What the task requires
Reproduce, from the lines below, exactly the stretch that begins at the line containing "## 🧠 Function 1 – Conditional Message by Age" and ends at the line containing "of five integers.", both included.

------------------------------------------------------------

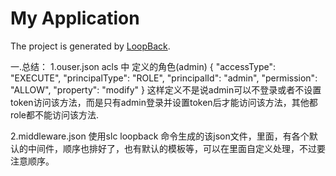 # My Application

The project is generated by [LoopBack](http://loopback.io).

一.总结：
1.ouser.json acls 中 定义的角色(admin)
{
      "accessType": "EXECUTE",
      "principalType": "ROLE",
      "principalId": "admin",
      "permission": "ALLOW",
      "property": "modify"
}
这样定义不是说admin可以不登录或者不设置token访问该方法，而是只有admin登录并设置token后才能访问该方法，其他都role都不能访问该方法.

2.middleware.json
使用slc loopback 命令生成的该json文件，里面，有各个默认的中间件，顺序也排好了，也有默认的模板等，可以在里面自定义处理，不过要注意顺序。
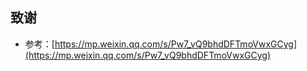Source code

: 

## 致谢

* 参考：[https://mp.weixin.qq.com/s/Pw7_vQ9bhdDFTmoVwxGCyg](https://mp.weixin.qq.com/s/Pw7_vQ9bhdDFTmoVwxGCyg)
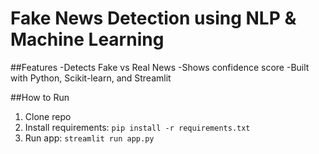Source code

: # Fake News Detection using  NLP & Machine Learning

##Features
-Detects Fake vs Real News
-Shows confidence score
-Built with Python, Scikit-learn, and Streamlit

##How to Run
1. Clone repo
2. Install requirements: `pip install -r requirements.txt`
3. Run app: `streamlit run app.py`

------------------------------------------------------------

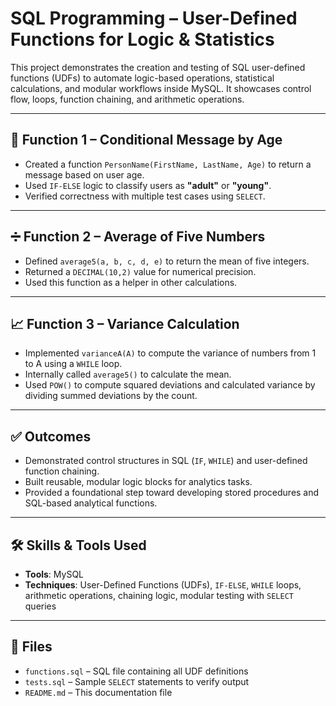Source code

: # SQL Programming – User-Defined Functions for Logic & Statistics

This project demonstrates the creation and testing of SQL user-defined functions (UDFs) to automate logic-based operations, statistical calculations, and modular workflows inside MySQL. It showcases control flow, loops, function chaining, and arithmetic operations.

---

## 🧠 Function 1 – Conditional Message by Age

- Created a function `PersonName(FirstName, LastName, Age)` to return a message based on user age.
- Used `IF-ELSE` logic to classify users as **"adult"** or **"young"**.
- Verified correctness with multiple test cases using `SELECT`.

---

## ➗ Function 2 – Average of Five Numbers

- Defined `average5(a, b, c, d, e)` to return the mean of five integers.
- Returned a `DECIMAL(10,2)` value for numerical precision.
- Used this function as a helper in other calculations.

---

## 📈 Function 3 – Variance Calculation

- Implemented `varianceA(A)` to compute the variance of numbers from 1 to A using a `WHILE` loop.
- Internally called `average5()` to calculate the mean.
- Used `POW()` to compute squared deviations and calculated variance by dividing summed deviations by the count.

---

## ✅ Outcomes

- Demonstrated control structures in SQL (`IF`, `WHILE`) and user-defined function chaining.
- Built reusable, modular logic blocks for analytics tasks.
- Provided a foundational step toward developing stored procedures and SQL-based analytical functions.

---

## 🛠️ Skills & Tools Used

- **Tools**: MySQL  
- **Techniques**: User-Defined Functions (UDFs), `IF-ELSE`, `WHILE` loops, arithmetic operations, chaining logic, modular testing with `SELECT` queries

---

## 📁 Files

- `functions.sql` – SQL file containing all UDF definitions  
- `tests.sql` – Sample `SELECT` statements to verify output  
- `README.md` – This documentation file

------------------------------------------------------------

Reply
## 🧠 Function 1 – Conditional Message by Age

- Created a function `PersonName(FirstName, LastName, Age)` to return a message based on user age.
- Used `IF-ELSE` logic to classify users as **"adult"** or **"young"**.
- Verified correctness with multiple test cases using `SELECT`.

---

## ➗ Function 2 – Average of Five Numbers

- Defined `average5(a, b, c, d, e)` to return the mean of five integers.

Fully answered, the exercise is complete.